19 December 2023
Discovering the Art of Bizen Ware: A Journey Through Hozan Kiln's Legacy
The day after the kiln opening, we revisited Mori Toshiaki at Hozan Kiln. Surrounded by a multitude of freshly fired ceramics, I asked if the previous day had stretched late into the night. Mori greeted us with a smile, "Not at all."
Inside the newly refurbished gallery of Hozan Kiln, Mori's exquisite pieces adorned every corner, sparking a conversation about the art of Bizen ware.
- At Hozan Kiln Gallery
- As a Successor of Bizen Ware - New Challenge
- The Charm of Bizen Ware
- Bizen Ware Trail
- Personal Shopping Time
At Hozan Kiln Gallery
Hozan Kiln's gallery is a testament to the artistic legacy of Mori Toshiaki and his father, Yasushi.

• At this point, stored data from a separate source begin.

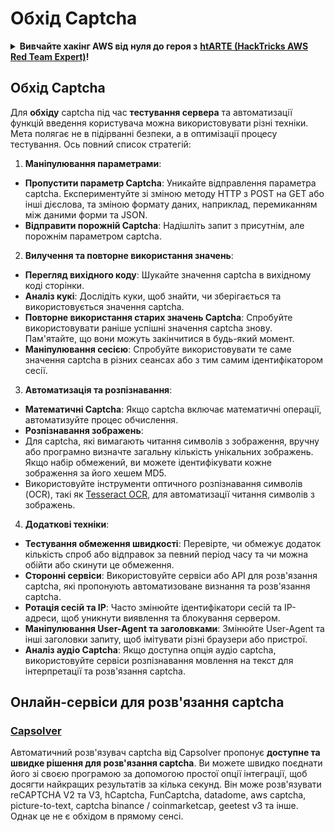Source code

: # Обхід Captcha

<details>

<summary><strong>Вивчайте хакінг AWS від нуля до героя з</strong> <a href="https://training.hacktricks.xyz/courses/arte"><strong>htARTE (HackTricks AWS Red Team Expert)</strong></a><strong>!</strong></summary>

Інші способи підтримки HackTricks:

* Якщо ви хочете побачити **рекламу вашої компанії на HackTricks** або **завантажити HackTricks у форматі PDF**, перевірте [**ПЛАНИ ПІДПИСКИ**](https://github.com/sponsors/carlospolop)!
* Отримайте [**офіційний PEASS & HackTricks мерч**](https://peass.creator-spring.com)
* Дізнайтеся про [**Сім'ю PEASS**](https://opensea.io/collection/the-peass-family), нашу колекцію ексклюзивних [**NFT**](https://opensea.io/collection/the-peass-family)
* **Приєднуйтесь до** 💬 [**групи Discord**](https://discord.gg/hRep4RUj7f) або [**групи telegram**](https://t.me/peass) або **слідкуйте** за нами на **Twitter** 🐦 [**@carlospolopm**](https://twitter.com/hacktricks_live)**.**
* **Поділіться своїми хакерськими трюками, надсилайте PR до** [**HackTricks**](https://github.com/carlospolop/hacktricks) та [**HackTricks Cloud**](https://github.com/carlospolop/hacktricks-cloud) репозиторіїв.

</details>

## Обхід Captcha

Для **обхіду** captcha під час **тестування сервера** та автоматизації функцій введення користувача можна використовувати різні техніки. Мета полягає не в підірванні безпеки, а в оптимізації процесу тестування. Ось повний список стратегій:

1. **Маніпулювання параметрами**:
* **Пропустити параметр Captcha**: Уникайте відправлення параметра captcha. Експериментуйте зі зміною методу HTTP з POST на GET або інші дієслова, та зміною формату даних, наприклад, перемиканням між даними форми та JSON.
* **Відправити порожній Captcha**: Надішліть запит з присутнім, але порожнім параметром captcha.

2. **Вилучення та повторне використання значень**:
* **Перегляд вихідного коду**: Шукайте значення captcha в вихідному коді сторінки.
* **Аналіз кукі**: Дослідіть куки, щоб знайти, чи зберігається та використовується значення captcha.
* **Повторне використання старих значень Captcha**: Спробуйте використовувати раніше успішні значення captcha знову. Пам'ятайте, що вони можуть закінчитися в будь-який момент.
* **Маніпулювання сесією**: Спробуйте використовувати те саме значення captcha в різних сеансах або з тим самим ідентифікатором сесії.

3. **Автоматизація та розпізнавання**:
* **Математичні Captcha**: Якщо captcha включає математичні операції, автоматизуйте процес обчислення.
* **Розпізнавання зображень**:
* Для captcha, які вимагають читання символів з зображення, вручну або програмно визначте загальну кількість унікальних зображень. Якщо набір обмежений, ви можете ідентифікувати кожне зображення за його хешем MD5.
* Використовуйте інструменти оптичного розпізнавання символів (OCR), такі як [Tesseract OCR](https://github.com/tesseract-ocr/tesseract), для автоматизації читання символів з зображень.

4. **Додаткові техніки**:
* **Тестування обмеження швидкості**: Перевірте, чи обмежує додаток кількість спроб або відправок за певний період часу та чи можна обійти або скинути це обмеження.
* **Сторонні сервіси**: Використовуйте сервіси або API для розв'язання captcha, які пропонують автоматизоване визнання та розв'язання captcha.
* **Ротація сесій та IP**: Часто змінюйте ідентифікатори сесій та IP-адреси, щоб уникнути виявлення та блокування сервером.
* **Маніпулювання User-Agent та заголовками**: Змінюйте User-Agent та інші заголовки запиту, щоб імітувати різні браузери або пристрої.
* **Аналіз аудіо Captcha**: Якщо доступна опція аудіо captcha, використовуйте сервіси розпізнавання мовлення на текст для інтерпретації та розв'язання captcha.


## Онлайн-сервіси для розв'язання captcha

### [Capsolver](https://www.capsolver.com/)

Автоматичний розв'язувач captcha від Capsolver пропонує **доступне та швидке рішення для розв'язання captcha**. Ви можете швидко поєднати його зі своєю програмою за допомогою простої опції інтеграції, щоб досягти найкращих результатів за кілька секунд. Він може розв'язувати reCAPTCHA V2 та V3, hCaptcha, FunCaptcha, datadome, aws captcha, picture-to-text, captcha binance / coinmarketcap, geetest v3 та інше. Однак це не є обхідом в прямому сенсі.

One corner is devoted to their signature works - large pots, vases, and treasure jars with meticulous craftsmanship. Adjacent are items designed for everyday use: cups with thin rims for easy drinking, flat plates popular in restaurants, and ergonomic tea bowls and donburi. Interspersed are items with whimsical touches, like chopstick rests shaped like humorous fish and playfully wobbling sake cups, showcasing the versatility and depth of Hozan Kiln.
Mori shared the gallery's history, "This modern building was constructed around 1975, in the Showa 50s. It has undergone several renovations, with the most recent one being about three years ago, just before the pandemic."
Entering the gallery, a display shelf from the late Edo period immediately catches the eye. "This shelf can be seen in old photos and films from around the Showa era (1926 – 1989). It used to be near the front window," Mori notes. "During the renovation, it was decided to place the shelf in a spot where it would be more visible and accessible to visitors, rather than within a window display."
When asked about the use of such an old shelf in everyday operations, Mori replied with a smile, "You'll understand once you visit places like the Kita-Ogama ruins. Old things are so common here that they don't seem rare to us." He also mentioned that visitors, especially those studying folklore from other prefectures, often express concern about the condition of these artifacts. "But for Bizen ware, with its long history, it's a typical story," he added. Mori, prioritizing practical use over preservation, explained, "This shelf needs to be used rather than just stored away." This approach reflects Mori's sensibility, where the new and old naturally blend throughout the gallery.
As a Successor of Bizen Ware - New Challenge
Bizen ware, steeped in an 800-year history, is unique even among Japanese ceramics. Mori's lineage, in particular, is directly descended from the six families known as the Bizen-Yaki Rokusei. These families were specially authorized and encouraged to produce Bizen ware by the Bizen feudal lord, Ikeda. One might imagine the weight of carrying such a historic name, yet Mori's manner of speaking and thinking is remarkably flexible and nimble. This became apparent during the interview, reflecting his journey up to this point.
Interestingly, Mori didn't choose to study Bizen ware or pottery in college, but instead focused on cultural properties and museum curatorship. "I had the opportunity to learn about the situation of traditional Japanese crafts at that time. Being born into a family of kiln owners, I thought it would be better to study ways to benefit the pottery industry and how to showcase Bizen ware to wider audiences," he explained.
About ten years ago, Mori traversed America, creating and exhibiting his pottery. He traveled to various pottery-related locations. "I first visited studios attached to galleries on the West Coast, explored Native American pottery, and eventually fired my own pieces at two locations before holding an exhibition in New York," Mori recounted.
He mentioned that until then, there hadn't been many opportunities to exhibit Bizen ware overseas. "There were some prominent masters and avant-garde artists who received invitations to exhibit, but it wasn't common for others like us to go and present works in foreign countries."
When asked about the increase in international expansion, Mori said, "During my trip across America, there wasn't much focus on the overseas market, but now there's a growing interest. My Bizen ware colleagues who traveled with me at the time are also actively approaching international customers nowadays."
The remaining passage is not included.